[Dataset entries]
↓

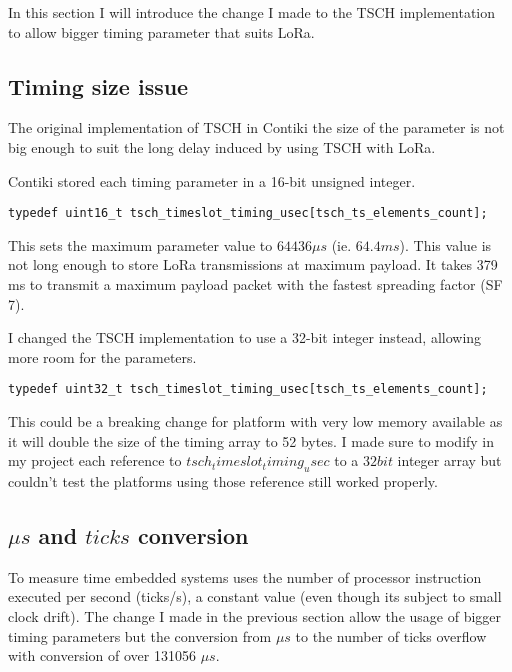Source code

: In this section I will introduce the change I made to the TSCH implementation
to allow bigger timing parameter that suits LoRa.

\subsection{Timing size issue}

The original implementation of TSCH in Contiki the size of the parameter
is not big enough to suit the long delay induced by using TSCH with LoRa.

Contiki stored each timing parameter in a 16-bit unsigned integer.

\begin{lstlisting}
typedef uint16_t tsch_timeslot_timing_usec[tsch_ts_elements_count];
\end{lstlisting}

This sets the maximum parameter value to $64436\mu s$ (ie. $64.4 ms$).
This value is not long enough to store LoRa transmissions at maximum payload.
It takes 379 ms to transmit a maximum payload packet with the fastest spreading
factor (SF 7).

I changed the TSCH implementation to use a 32-bit integer instead, allowing more
room for the parameters.

\begin{lstlisting}
typedef uint32_t tsch_timeslot_timing_usec[tsch_ts_elements_count];
\end{lstlisting}

This could be a breaking change for platform with very low memory available as
it will double the size of the timing array to 52 bytes.
I made sure to modify in my project each reference to
$tsch_timeslot_timing_usec$ to a $32 bit$ integer array but couldn't test the
platforms using those reference still worked properly.

\subsection{$\mu s$ and $ticks$ conversion}

To measure time embedded systems uses the number of processor instruction executed
per second (ticks/s), a constant value (even though its subject to small clock drift).
The change I made in the previous section allow the usage of bigger timing
parameters but the conversion from $\mu s$ to the number of ticks overflow
with conversion of over 131056 $\mu s$.

\paragraph{}

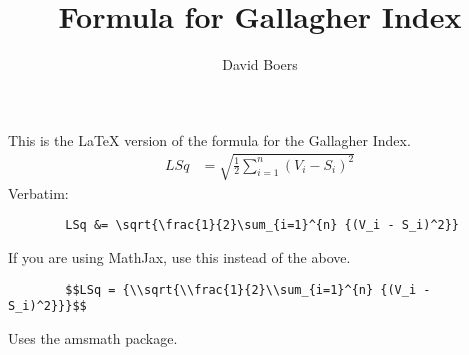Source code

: \documentclass{article}
\title{Formula for Gallagher Index}
\author{David Boers}
\begin{document}
    \maketitle
    This is the \LaTeX{} version of the formula for the Gallagher Index.
    \begin{align}
        LSq &= \sqrt{\frac{1}{2}\sum_{i=1}^{n} {(V_i - S_i)^2}}
    \end{align}
    Verbatim:
    \begin{verbatim}
        LSq &= \sqrt{\frac{1}{2}\sum_{i=1}^{n} {(V_i - S_i)^2}}
    \end{verbatim}
    If you are using MathJax, use this instead of the above.
    \begin{verbatim}
        $$LSq = {\\sqrt{\\frac{1}{2}\\sum_{i=1}^{n} {(V_i - S_i)^2}}}$$
    \end{verbatim}
    Uses the amsmath package.
\end{document}
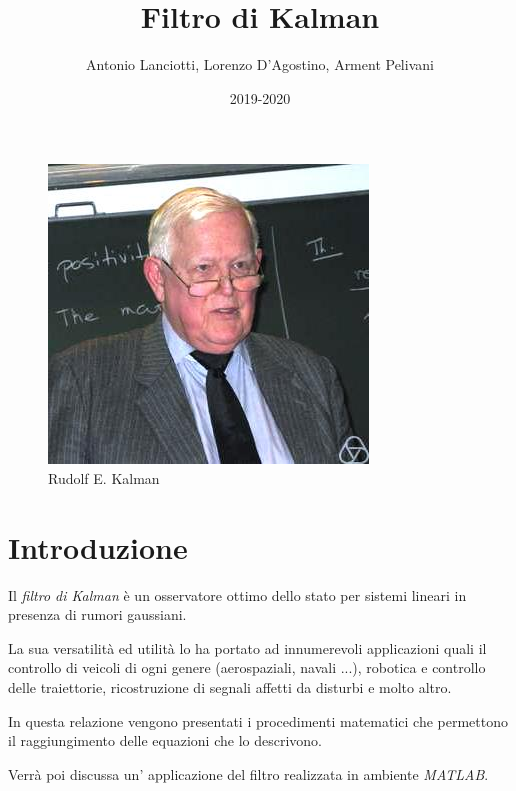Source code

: \documentclass{article}
\title{Filtro di Kalman}
\author{Antonio Lanciotti, Lorenzo D'Agostino, Arment Pelivani}
\date{2019-2020}
\numberwithin{equation}{section}
\begin{document}
\maketitle

\begin{figure}[ht]
\centering
\includegraphics[scale=1]{Rudolf_Kalman} 
\caption{Rudolf E. Kalman}
\label{fig:kalman}
\end{figure}

\newpage

\tableofcontents

\newpage



\section{Introduzione}
Il \textit{filtro di Kalman} è un osservatore ottimo dello stato per sistemi lineari in presenza di rumori gaussiani.

La sua versatilità ed utilità lo ha portato ad innumerevoli applicazioni quali il controllo di veicoli di ogni genere (aerospaziali, navali ...), robotica e controllo delle traiettorie, ricostruzione di segnali affetti da disturbi e molto altro.

In questa relazione vengono presentati i procedimenti matematici che permettono il raggiungimento delle equazioni che lo descrivono.

Verrà poi discussa un' applicazione del filtro realizzata in ambiente \textit{MATLAB}.

\newpage















\newpage
\nocite{conti}


\end{document}
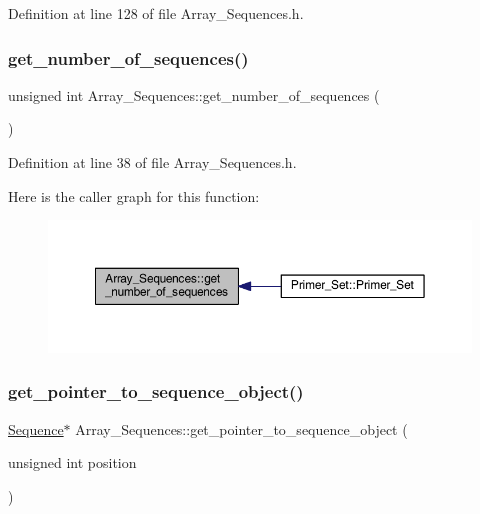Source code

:Definition at line 128 of file Array\+\_\+\+Sequences.\+h.

\mbox{\label{class_array___sequences_a76fd0aa59aaf720c64088ab9c900668f}} 
\subsubsection{\texorpdfstring{get\+\_\+number\+\_\+of\+\_\+sequences()}{get\_number\_of\_sequences()}}
{\footnotesize\ttfamily unsigned int Array\+\_\+\+Sequences\+::get\+\_\+number\+\_\+of\+\_\+sequences (\begin{DoxyParamCaption}{ }\end{DoxyParamCaption})\hspace{0.3cm}{\ttfamily [inline]}}



Definition at line 38 of file Array\+\_\+\+Sequences.\+h.

Here is the caller graph for this function\+:
\nopagebreak
\begin{figure}[H]
\begin{center}
\leavevmode
\includegraphics[width=350pt]{class_array___sequences_a76fd0aa59aaf720c64088ab9c900668f_icgraph}
\end{center}
\end{figure}
\mbox{\label{class_array___sequences_a029592cf35f56df0714e5326a3901b74}} 
\subsubsection{\texorpdfstring{get\+\_\+pointer\+\_\+to\+\_\+sequence\+\_\+object()}{get\_pointer\_to\_sequence\_object()}}
{\footnotesize\ttfamily \mbox{\hyperlink{class_sequence}{Sequence}}$\ast$ Array\+\_\+\+Sequences\+::get\+\_\+pointer\+\_\+to\+\_\+sequence\+\_\+object (\begin{DoxyParamCaption}\item[{unsigned int}]{position }\end{DoxyParamCaption})\hspace{0.3cm}{\ttfamily [inline]}}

↑

● Task requirements
Look above for the line containing "couldn't test the", then write out every line from there down to the line containing "La sua versatilità", that line included, with no pictures.

● Solution to the exercise
$tsch_timeslot_timing_usec$ to a $32 bit$ integer array but couldn't test the
platforms using those reference still worked properly.

\subsection{$\mu s$ and $ticks$ conversion}

To measure time embedded systems uses the number of processor instruction executed
per second (ticks/s), a constant value (even though its subject to small clock drift).
The change I made in the previous section allow the usage of bigger timing
parameters but the conversion from $\mu s$ to the number of ticks overflow
with conversion of over 131056 $\mu s$.

\paragraph{}

Source code

: \documentclass{article}
\title{Formula for Gallagher Index}
\author{David Boers}
\begin{document}
    \maketitle
    This is the \LaTeX{} version of the formula for the Gallagher Index.
    \begin{align}
        LSq &= \sqrt{\frac{1}{2}\sum_{i=1}^{n} {(V_i - S_i)^2}}
    \end{align}
    Verbatim:
    \begin{verbatim}
        LSq &= \sqrt{\frac{1}{2}\sum_{i=1}^{n} {(V_i - S_i)^2}}
    \end{verbatim}
    If you are using MathJax, use this instead of the above.
    \begin{verbatim}
        $$LSq = {\\sqrt{\\frac{1}{2}\\sum_{i=1}^{n} {(V_i - S_i)^2}}}$$
    \end{verbatim}
    Uses the amsmath package.
\end{document}
Source code

: \documentclass{article}
\title{Filtro di Kalman}
\author{Antonio Lanciotti, Lorenzo D'Agostino, Arment Pelivani}
\date{2019-2020}
\numberwithin{equation}{section}
\begin{document}
\maketitle

\begin{figure}[ht]
\centering
\includegraphics[scale=1]{Rudolf_Kalman} 
\caption{Rudolf E. Kalman}
\label{fig:kalman}
\end{figure}

\newpage

\tableofcontents

\newpage



\section{Introduzione}
Il \textit{filtro di Kalman} è un osservatore ottimo dello stato per sistemi lineari in presenza di rumori gaussiani.

La sua versatilità ed utilità lo ha portato ad innumerevoli applicazioni quali il controllo di veicoli di ogni genere (aerospaziali, navali ...), robotica e controllo delle traiettorie, ricostruzione di segnali affetti da disturbi e molto altro.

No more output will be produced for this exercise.